Updated at 6 p.m. ET

Gas prices were an important factor for a significant majority of voters in primary states today, according to CBS News early exit polling. And as in other states that have voted in the Republican presidential nominating contests, the economy is the top issue for primary voters today, and electability remains the most important candidate quality.

At least seven out of 10 voters in all seven primary states today said gas prices were an "important" factor in their decision, the early exit polling shows. The issue matters most to voters in Georgia, where 81 percent said it was important. The issue was significant in other Southern states as well: 79 percent of Oklahoma primary voters called it important, as did 77 percent of Tennessee voters.

That may be good news for former House Speaker Newt Gingrich, who has campaigned in recent days on a promise to bring gas prices down to $2.50. Gingrich, who has only won one nominating contest so far, is hoping strong performances in Southern states will revive his campaign.

Gingrich makes a play for Tennessee
Obama says he wants lower gas prices

Super Tuesday represents the biggest day in the race for the Republican nomination so far.
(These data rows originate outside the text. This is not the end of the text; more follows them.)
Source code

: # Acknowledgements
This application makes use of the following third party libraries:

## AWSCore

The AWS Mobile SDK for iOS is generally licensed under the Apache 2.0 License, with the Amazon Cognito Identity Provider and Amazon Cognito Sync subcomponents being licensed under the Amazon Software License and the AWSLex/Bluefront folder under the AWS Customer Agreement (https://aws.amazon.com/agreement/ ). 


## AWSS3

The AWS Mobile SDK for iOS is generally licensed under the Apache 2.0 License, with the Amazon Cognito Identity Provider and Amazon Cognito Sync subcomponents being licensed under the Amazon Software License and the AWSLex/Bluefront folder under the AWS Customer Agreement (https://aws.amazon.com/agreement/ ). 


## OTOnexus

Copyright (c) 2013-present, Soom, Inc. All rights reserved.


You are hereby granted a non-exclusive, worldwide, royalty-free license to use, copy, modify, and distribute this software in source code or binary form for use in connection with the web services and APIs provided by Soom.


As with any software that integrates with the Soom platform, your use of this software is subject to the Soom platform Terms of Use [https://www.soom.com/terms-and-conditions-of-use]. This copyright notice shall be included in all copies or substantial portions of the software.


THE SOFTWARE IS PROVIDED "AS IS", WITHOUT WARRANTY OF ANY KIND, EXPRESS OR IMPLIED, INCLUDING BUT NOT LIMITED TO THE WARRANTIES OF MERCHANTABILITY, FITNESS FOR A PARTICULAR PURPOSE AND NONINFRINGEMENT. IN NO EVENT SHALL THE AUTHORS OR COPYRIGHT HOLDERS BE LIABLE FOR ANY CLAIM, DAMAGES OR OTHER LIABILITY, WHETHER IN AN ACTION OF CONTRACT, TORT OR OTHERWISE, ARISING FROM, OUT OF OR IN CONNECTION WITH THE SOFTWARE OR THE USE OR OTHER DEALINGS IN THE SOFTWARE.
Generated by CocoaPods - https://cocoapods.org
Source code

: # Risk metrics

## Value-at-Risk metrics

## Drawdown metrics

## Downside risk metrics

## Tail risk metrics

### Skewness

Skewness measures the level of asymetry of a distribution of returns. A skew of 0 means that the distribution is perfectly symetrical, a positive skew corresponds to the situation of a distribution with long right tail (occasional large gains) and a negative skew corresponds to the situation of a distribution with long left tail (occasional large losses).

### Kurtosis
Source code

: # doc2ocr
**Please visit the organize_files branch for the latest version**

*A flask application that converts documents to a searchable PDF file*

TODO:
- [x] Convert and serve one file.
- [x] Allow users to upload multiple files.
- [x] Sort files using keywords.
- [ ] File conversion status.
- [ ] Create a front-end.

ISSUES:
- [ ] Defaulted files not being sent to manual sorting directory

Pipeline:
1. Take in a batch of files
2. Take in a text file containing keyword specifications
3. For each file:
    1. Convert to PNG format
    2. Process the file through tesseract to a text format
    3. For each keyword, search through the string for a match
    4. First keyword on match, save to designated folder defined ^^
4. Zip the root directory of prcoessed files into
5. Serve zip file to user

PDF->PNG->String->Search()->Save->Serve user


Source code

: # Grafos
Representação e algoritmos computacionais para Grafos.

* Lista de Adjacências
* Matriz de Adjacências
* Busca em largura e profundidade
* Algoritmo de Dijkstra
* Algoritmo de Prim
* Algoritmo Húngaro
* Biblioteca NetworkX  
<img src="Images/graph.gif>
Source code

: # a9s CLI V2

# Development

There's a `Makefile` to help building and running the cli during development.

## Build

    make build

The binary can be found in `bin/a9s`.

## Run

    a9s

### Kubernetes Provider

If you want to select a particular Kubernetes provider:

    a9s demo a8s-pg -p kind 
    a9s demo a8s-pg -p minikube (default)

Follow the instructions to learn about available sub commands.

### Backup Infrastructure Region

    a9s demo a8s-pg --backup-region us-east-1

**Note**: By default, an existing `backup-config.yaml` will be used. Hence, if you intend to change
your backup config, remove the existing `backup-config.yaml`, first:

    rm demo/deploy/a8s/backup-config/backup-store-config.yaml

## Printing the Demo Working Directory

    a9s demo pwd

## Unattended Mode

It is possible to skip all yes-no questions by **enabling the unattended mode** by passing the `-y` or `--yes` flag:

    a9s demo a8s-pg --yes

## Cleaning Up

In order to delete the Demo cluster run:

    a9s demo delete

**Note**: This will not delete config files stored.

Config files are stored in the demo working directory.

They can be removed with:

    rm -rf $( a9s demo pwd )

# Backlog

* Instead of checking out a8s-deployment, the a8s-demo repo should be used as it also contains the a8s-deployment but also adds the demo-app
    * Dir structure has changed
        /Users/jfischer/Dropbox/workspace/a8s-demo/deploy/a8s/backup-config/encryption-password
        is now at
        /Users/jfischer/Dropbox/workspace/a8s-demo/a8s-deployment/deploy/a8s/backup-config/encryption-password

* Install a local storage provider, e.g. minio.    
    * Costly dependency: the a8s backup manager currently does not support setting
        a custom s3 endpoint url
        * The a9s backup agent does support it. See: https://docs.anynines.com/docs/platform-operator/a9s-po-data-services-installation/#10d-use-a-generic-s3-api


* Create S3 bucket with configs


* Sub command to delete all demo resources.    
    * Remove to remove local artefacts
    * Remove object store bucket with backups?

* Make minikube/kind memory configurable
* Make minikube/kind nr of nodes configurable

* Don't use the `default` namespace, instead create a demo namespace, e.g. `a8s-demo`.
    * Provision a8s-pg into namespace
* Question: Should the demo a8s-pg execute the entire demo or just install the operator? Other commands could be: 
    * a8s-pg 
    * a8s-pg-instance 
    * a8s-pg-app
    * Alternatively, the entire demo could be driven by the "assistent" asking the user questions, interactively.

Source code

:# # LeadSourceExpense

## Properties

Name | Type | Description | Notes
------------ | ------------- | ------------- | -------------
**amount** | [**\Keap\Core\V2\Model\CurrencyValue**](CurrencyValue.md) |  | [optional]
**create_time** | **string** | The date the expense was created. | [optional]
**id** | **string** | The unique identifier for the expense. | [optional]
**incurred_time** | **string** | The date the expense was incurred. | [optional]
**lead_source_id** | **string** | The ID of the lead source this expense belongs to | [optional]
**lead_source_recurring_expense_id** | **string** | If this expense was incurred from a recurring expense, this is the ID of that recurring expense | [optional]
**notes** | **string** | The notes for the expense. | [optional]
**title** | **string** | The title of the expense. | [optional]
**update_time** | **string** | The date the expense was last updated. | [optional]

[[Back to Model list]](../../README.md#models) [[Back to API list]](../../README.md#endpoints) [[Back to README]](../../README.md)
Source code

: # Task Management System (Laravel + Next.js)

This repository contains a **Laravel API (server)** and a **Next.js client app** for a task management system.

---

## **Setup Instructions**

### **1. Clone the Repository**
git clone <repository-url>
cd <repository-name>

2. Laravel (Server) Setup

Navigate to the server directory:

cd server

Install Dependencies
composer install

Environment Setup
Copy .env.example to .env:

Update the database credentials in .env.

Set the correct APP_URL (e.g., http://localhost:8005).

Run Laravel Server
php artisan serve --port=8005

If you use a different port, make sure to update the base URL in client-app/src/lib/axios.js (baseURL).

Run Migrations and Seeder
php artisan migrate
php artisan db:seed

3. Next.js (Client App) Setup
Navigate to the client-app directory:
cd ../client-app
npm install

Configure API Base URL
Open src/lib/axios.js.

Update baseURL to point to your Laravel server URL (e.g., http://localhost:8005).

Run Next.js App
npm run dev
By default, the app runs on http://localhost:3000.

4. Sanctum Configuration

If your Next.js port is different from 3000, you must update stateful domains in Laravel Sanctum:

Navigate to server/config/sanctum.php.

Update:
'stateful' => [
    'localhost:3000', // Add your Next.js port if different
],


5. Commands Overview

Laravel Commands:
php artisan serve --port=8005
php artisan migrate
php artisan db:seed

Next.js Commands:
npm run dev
All told, 419 total delegates at stake in 10 states -- more delegates than have been awarded in all of the previous nominating contests combined.

CBS News is conducting exit polls in the states holding primaries, interviewing voters in person as they leave polling places. The three states holding caucuses this evening do not have entrance or exit polls.
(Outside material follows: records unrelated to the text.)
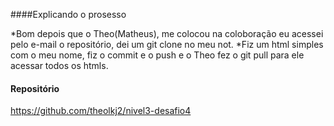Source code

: ####Explicando o prosesso 

*Bom depois que o Theo(Matheus), me colocou na coloboração eu acessei pelo e-mail o repositório, dei um git clone no meu not.
*Fiz um html simples com o meu nome, fiz o commit e o push e o Theo fez o git pull para ele acessar todos os htmls.

#### Repositório

<https://github.com/theolkj2/nivel3-desafio4>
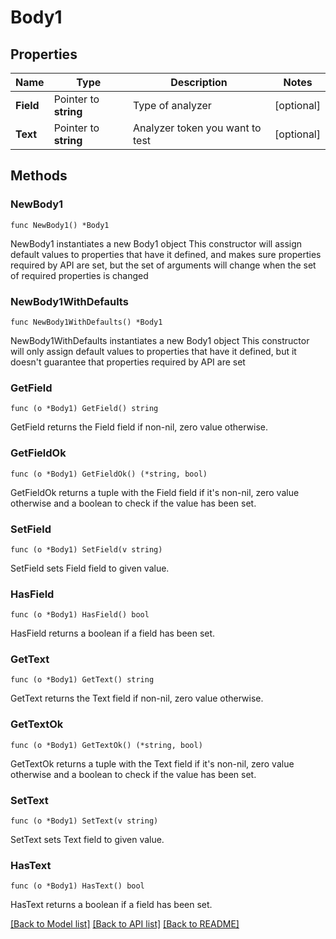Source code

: # Body1

## Properties

Name | Type | Description | Notes
------------ | ------------- | ------------- | -------------
**Field** | Pointer to **string** | Type of analyzer | [optional] 
**Text** | Pointer to **string** | Analyzer token you want to test | [optional] 

## Methods

### NewBody1

`func NewBody1() *Body1`

NewBody1 instantiates a new Body1 object
This constructor will assign default values to properties that have it defined,
and makes sure properties required by API are set, but the set of arguments
will change when the set of required properties is changed

### NewBody1WithDefaults

`func NewBody1WithDefaults() *Body1`

NewBody1WithDefaults instantiates a new Body1 object
This constructor will only assign default values to properties that have it defined,
but it doesn't guarantee that properties required by API are set

### GetField

`func (o *Body1) GetField() string`

GetField returns the Field field if non-nil, zero value otherwise.

### GetFieldOk

`func (o *Body1) GetFieldOk() (*string, bool)`

GetFieldOk returns a tuple with the Field field if it's non-nil, zero value otherwise
and a boolean to check if the value has been set.

### SetField

`func (o *Body1) SetField(v string)`

SetField sets Field field to given value.

### HasField

`func (o *Body1) HasField() bool`

HasField returns a boolean if a field has been set.

### GetText

`func (o *Body1) GetText() string`

GetText returns the Text field if non-nil, zero value otherwise.

### GetTextOk

`func (o *Body1) GetTextOk() (*string, bool)`

GetTextOk returns a tuple with the Text field if it's non-nil, zero value otherwise
and a boolean to check if the value has been set.

### SetText

`func (o *Body1) SetText(v string)`

SetText sets Text field to given value.

### HasText

`func (o *Body1) HasText() bool`

HasText returns a boolean if a field has been set.


[[Back to Model list]](../README.md#documentation-for-models) [[Back to API list]](../README.md#documentation-for-api-endpoints) [[Back to README]](../README.md)


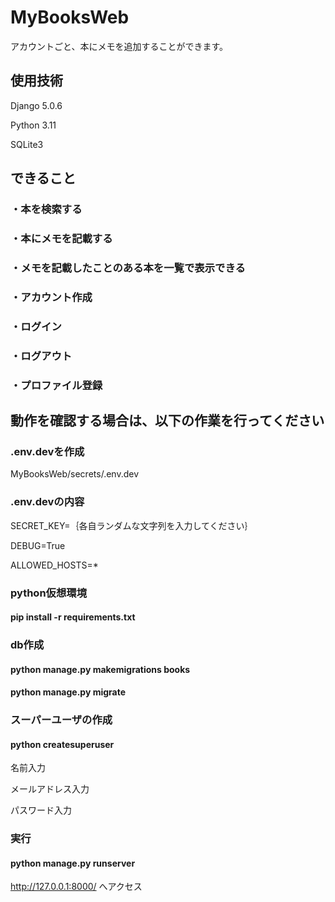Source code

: # MyBooksWeb

アカウントごと、本にメモを追加することができます。

## 使用技術

Django 5.0.6

Python 3.11

SQLite3

## できること

### ・本を検索する

### ・本にメモを記載する

### ・メモを記載したことのある本を一覧で表示できる

### ・アカウント作成

### ・ログイン

### ・ログアウト

### ・プロファイル登録

## 動作を確認する場合は、以下の作業を行ってください

### .env.devを作成

MyBooksWeb/secrets/.env.dev

### .env.devの内容

SECRET_KEY=｛各自ランダムな文字列を入力してください｝

DEBUG=True

ALLOWED_HOSTS=*

### python仮想環境


#### pip install -r requirements.txt


### db作成


#### python manage.py makemigrations books

#### python manage.py migrate


### スーパーユーザの作成


#### python createsuperuser


名前入力

メールアドレス入力

パスワード入力

### 実行


#### python manage.py runserver


http://127.0.0.1:8000/ へアクセス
In spite of today's significance, no one will be able to formally clinch the nomination Tuesday. It takes 1,144 delegates for a candidate to formally take the nomination, leaving the contenders with a long way to do. Furthermore, none of Tuesday's contests is winner-take-all. Instead, all 10 states are awarding delegates proportionally, either based on the outcome in congressional districts, a candidate's percentage of the statewide vote, or a combination of the two.

As in previous contests, early exit polling shows that the economy is the most important issue for voters Tuesday. The issue dominates in Massachusetts and Georgia, where 58 percent of voters in both states called it the most important issue. In Oklahoma, by comparison, just 47 percent called the economy the top issue.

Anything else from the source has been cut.